Keywords

1 Introduction

The capital of New Zealand, Wellington, expects a significant population growth of 200,000–250,000 inhabitants from 2015 to 2040 (DIA 2015). This rapid population growth is a problem numerous cities face worldwide. New Zealand’s population increased by 1.9% in 2015 (Statistics New Zealand 2015), outpacing Australia, which had a 1.4% increase in the same year (ABS 2016). Of the New Zealand population, 87% resides in 138 recognised urban centres, ranging in size from around 1000 people to more than 1000,000 (DIA 2015). Globally, the shift from rural to city living has increased the demand for resources, including water, food, and energy for urban populations (Satterthwaite et al. 2010). The growth and quality of future urbanisation will, therefore, have a massive impact on international resource availability and sustainability, affecting the quality of life for many people. There is an urgent need to design, test, and implement effective policies to address these issues. Like many other places, Wellington’s development growth plan has been set up with a focus on achieving sustainable solutions, conserving natural environments, maintaining livability, keeping the city compact, and achieving maximum affordability.

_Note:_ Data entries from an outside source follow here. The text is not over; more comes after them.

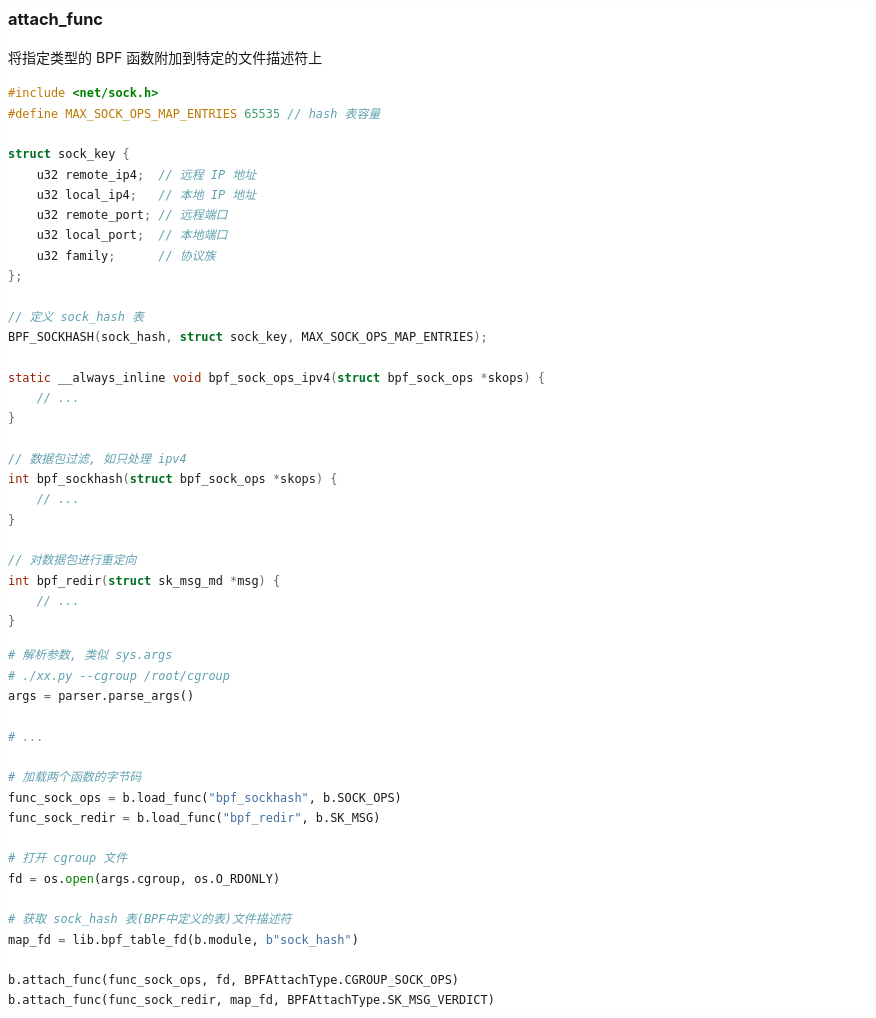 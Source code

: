 ### attach_func

将指定类型的 BPF 函数附加到特定的文件描述符上

```c
#include <net/sock.h>
#define MAX_SOCK_OPS_MAP_ENTRIES 65535 // hash 表容量

struct sock_key {
    u32 remote_ip4;  // 远程 IP 地址
    u32 local_ip4;   // 本地 IP 地址
    u32 remote_port; // 远程端口
    u32 local_port;  // 本地端口
    u32 family;      // 协议族
};

// 定义 sock_hash 表
BPF_SOCKHASH(sock_hash, struct sock_key, MAX_SOCK_OPS_MAP_ENTRIES);

static __always_inline void bpf_sock_ops_ipv4(struct bpf_sock_ops *skops) {
    // ...
}

// 数据包过滤, 如只处理 ipv4
int bpf_sockhash(struct bpf_sock_ops *skops) {
    // ...
}

// 对数据包进行重定向
int bpf_redir(struct sk_msg_md *msg) {
    // ...
}
```

```python
# 解析参数, 类似 sys.args
# ./xx.py --cgroup /root/cgroup
args = parser.parse_args()

# ...

# 加载两个函数的字节码
func_sock_ops = b.load_func("bpf_sockhash", b.SOCK_OPS)
func_sock_redir = b.load_func("bpf_redir", b.SK_MSG)

# 打开 cgroup 文件
fd = os.open(args.cgroup, os.O_RDONLY)

# 获取 sock_hash 表(BPF中定义的表)文件描述符
map_fd = lib.bpf_table_fd(b.module, b"sock_hash")

b.attach_func(func_sock_ops, fd, BPFAttachType.CGROUP_SOCK_OPS)
b.attach_func(func_sock_redir, map_fd, BPFAttachType.SK_MSG_VERDICT)
```
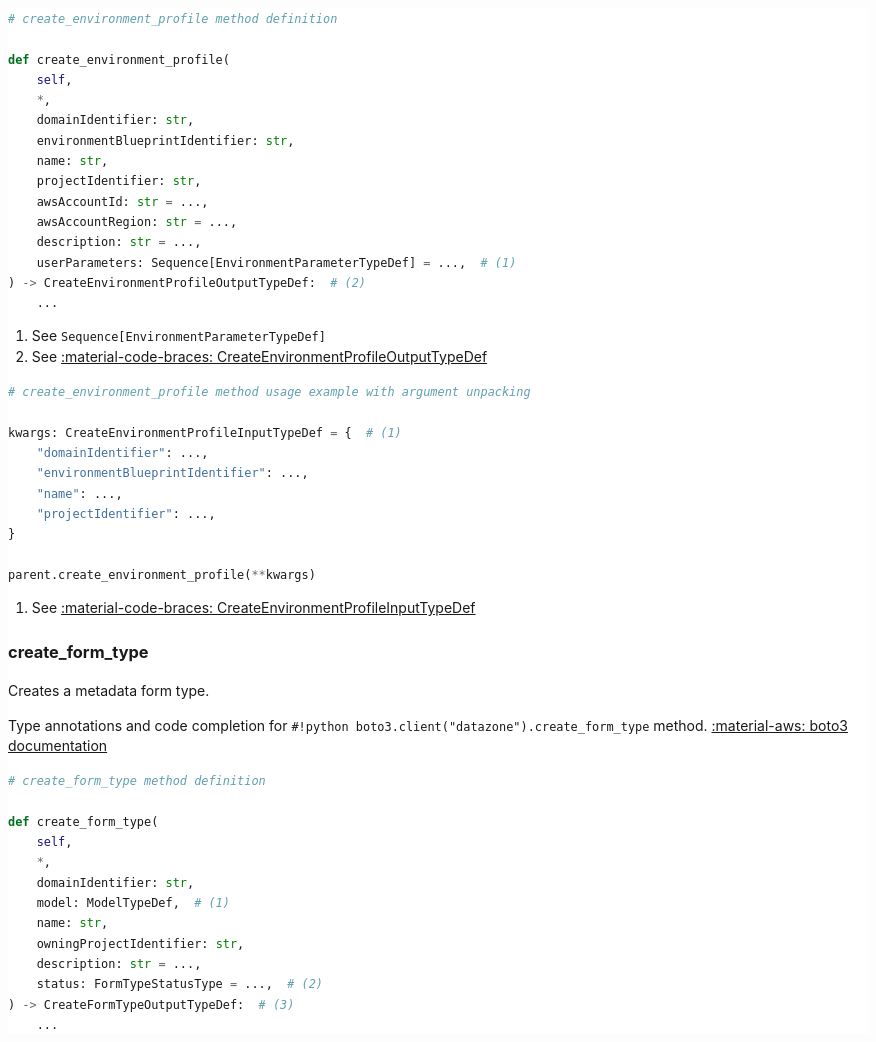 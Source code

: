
 ```python
# create_environment_profile method definition

def create_environment_profile(
    self,
    *,
    domainIdentifier: str,
    environmentBlueprintIdentifier: str,
    name: str,
    projectIdentifier: str,
    awsAccountId: str = ...,
    awsAccountRegion: str = ...,
    description: str = ...,
    userParameters: Sequence[EnvironmentParameterTypeDef] = ...,  # (1)
) -> CreateEnvironmentProfileOutputTypeDef:  # (2)
    ...
```

1. See `Sequence[EnvironmentParameterTypeDef]`
2. See [:material-code-braces: CreateEnvironmentProfileOutputTypeDef](./type_defs.md#createenvironmentprofileoutputtypedef)


```python
# create_environment_profile method usage example with argument unpacking

kwargs: CreateEnvironmentProfileInputTypeDef = {  # (1)
    "domainIdentifier": ...,
    "environmentBlueprintIdentifier": ...,
    "name": ...,
    "projectIdentifier": ...,
}

parent.create_environment_profile(**kwargs)
```

1. See [:material-code-braces: CreateEnvironmentProfileInputTypeDef](./type_defs.md#createenvironmentprofileinputtypedef)

### create\_form\_type

Creates a metadata form type.

Type annotations and code completion for `#!python boto3.client("datazone").create_form_type` method.
[:material-aws: boto3 documentation](https://boto3.amazonaws.com/v1/documentation/api/latest/reference/services/datazone/client/create_form_type.html)

```python
# create_form_type method definition

def create_form_type(
    self,
    *,
    domainIdentifier: str,
    model: ModelTypeDef,  # (1)
    name: str,
    owningProjectIdentifier: str,
    description: str = ...,
    status: FormTypeStatusType = ...,  # (2)
) -> CreateFormTypeOutputTypeDef:  # (3)
    ...
```
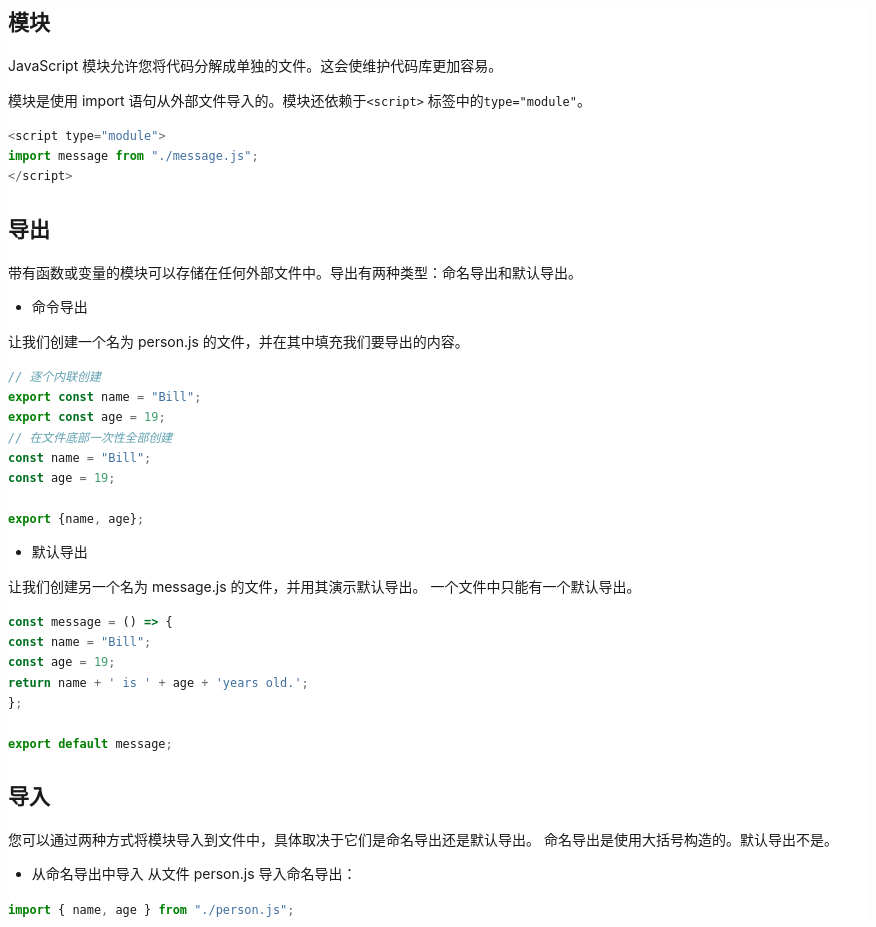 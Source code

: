 ## 模块

JavaScript 模块允许您将代码分解成单独的文件。这会使维护代码库更加容易。

模块是使用 import 语句从外部文件导入的。模块还依赖于```<script>``` 标签中的```type="module"```。

```javascript
<script type="module">
import message from "./message.js";
</script>
```

## 导出

带有函数或变量的模块可以存储在任何外部文件中。导出有两种类型：命名导出和默认导出。

- 命令导出
  
让我们创建一个名为 person.js 的文件，并在其中填充我们要导出的内容。

```javascript
// 逐个内联创建
export const name = "Bill";
export const age = 19;
// 在文件底部一次性全部创建
const name = "Bill";
const age = 19;

export {name, age};
```

- 默认导出
  
让我们创建另一个名为 message.js 的文件，并用其演示默认导出。 一个文件中只能有一个默认导出。

```javascript
const message = () => {
const name = "Bill";
const age = 19;
return name + ' is ' + age + 'years old.';
};

export default message;
```

## 导入

您可以通过两种方式将模块导入到文件中，具体取决于它们是命名导出还是默认导出。
命名导出是使用大括号构造的。默认导出不是。

- 从命名导出中导入
从文件 person.js 导入命名导出：

```javascript
import { name, age } from "./person.js";
```
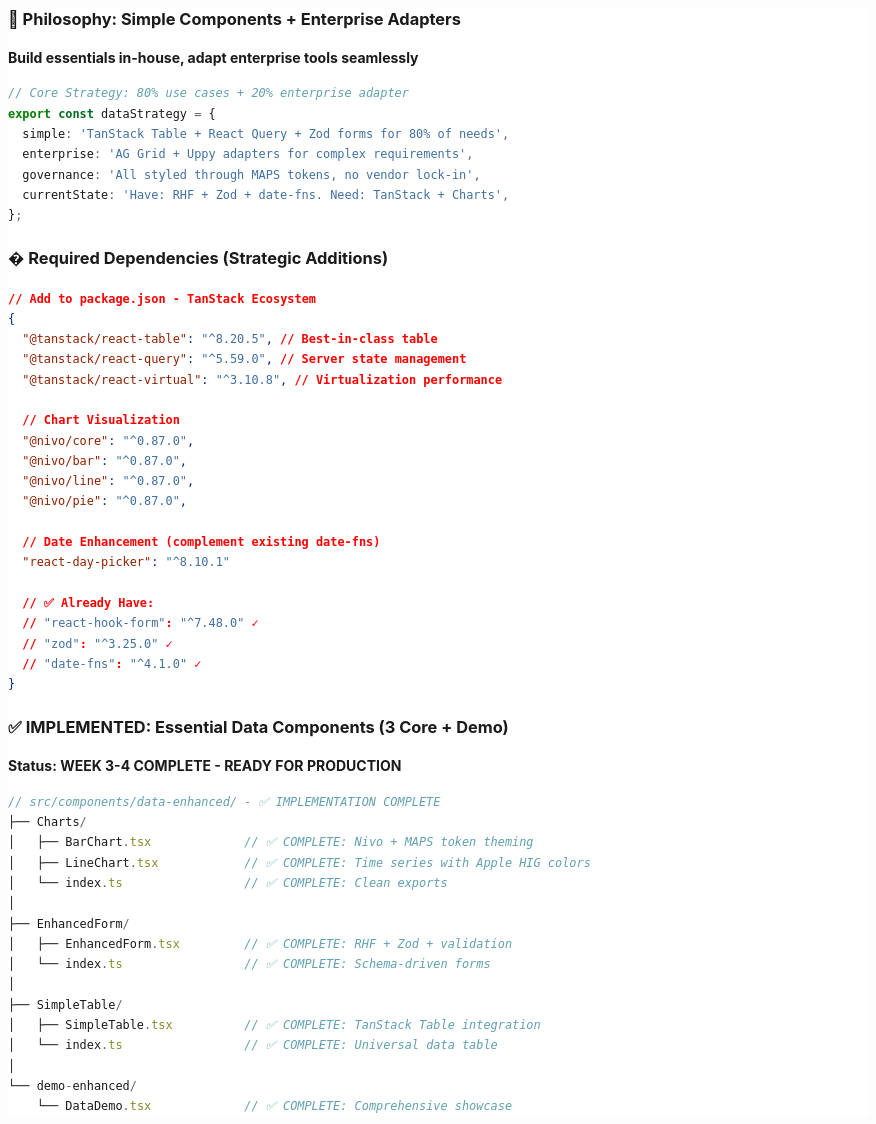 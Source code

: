 ### **🎯 Philosophy: Simple Components + Enterprise Adapters**

**Build essentials in-house, adapt enterprise tools seamlessly**

```typescript
// Core Strategy: 80% use cases + 20% enterprise adapter
export const dataStrategy = {
  simple: 'TanStack Table + React Query + Zod forms for 80% of needs',
  enterprise: 'AG Grid + Uppy adapters for complex requirements',
  governance: 'All styled through MAPS tokens, no vendor lock-in',
  currentState: 'Have: RHF + Zod + date-fns. Need: TanStack + Charts',
};
```

### **� Required Dependencies (Strategic Additions)**

```json
// Add to package.json - TanStack Ecosystem
{
  "@tanstack/react-table": "^8.20.5", // Best-in-class table
  "@tanstack/react-query": "^5.59.0", // Server state management
  "@tanstack/react-virtual": "^3.10.8", // Virtualization performance

  // Chart Visualization
  "@nivo/core": "^0.87.0",
  "@nivo/bar": "^0.87.0",
  "@nivo/line": "^0.87.0",
  "@nivo/pie": "^0.87.0",

  // Date Enhancement (complement existing date-fns)
  "react-day-picker": "^8.10.1"

  // ✅ Already Have:
  // "react-hook-form": "^7.48.0" ✓
  // "zod": "^3.25.0" ✓
  // "date-fns": "^4.1.0" ✓
}
```

### **✅ IMPLEMENTED: Essential Data Components (3 Core + Demo)**

**Status: WEEK 3-4 COMPLETE - READY FOR PRODUCTION**

```typescript
// src/components/data-enhanced/ - ✅ IMPLEMENTATION COMPLETE
├── Charts/
│   ├── BarChart.tsx             // ✅ COMPLETE: Nivo + MAPS token theming
│   ├── LineChart.tsx            // ✅ COMPLETE: Time series with Apple HIG colors
│   └── index.ts                 // ✅ COMPLETE: Clean exports
│
├── EnhancedForm/
│   ├── EnhancedForm.tsx         // ✅ COMPLETE: RHF + Zod + validation
│   └── index.ts                 // ✅ COMPLETE: Schema-driven forms
│
├── SimpleTable/
│   ├── SimpleTable.tsx          // ✅ COMPLETE: TanStack Table integration
│   └── index.ts                 // ✅ COMPLETE: Universal data table
│
└── demo-enhanced/
    └── DataDemo.tsx             // ✅ COMPLETE: Comprehensive showcase
```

Urban growth varies from area to area, making it almost impossible to follow only one development model (Turok and McGranahan 2013). To that end, any development will depend on the current infrastructure, traditional and cultural desires, topography, financial resources, and the institutional scope for planning and political stability for growth management. As cities expand across productive arable land, it is essential to investigate the potential value and usage of unused land or leftover spaces in currently developed areas of cities. An urban setting exists not only as a physical environment, but also as a shared space for personal perceptions and experiences, such that a city can be studied as an episode resulting from a continuing relationship between the built environment, civic processes, and human experience. When considering urban development, it is vital to understand the potential purposefulness of leftover spaces. The redevelopment process, including space assessment, has layers and structures from reading space to interpreting it and generating meanings through diverse activities. Capturing and engaging with the qualities of the intermediate, often invisible phenomena of the city, suggests the need for an alternative approach to utilizing leftover spaces efficiently and productively. Urban leftover spaces invite many possibilities for the integration of new techniques from integrating natural attributes to tactical solutions for the built environment.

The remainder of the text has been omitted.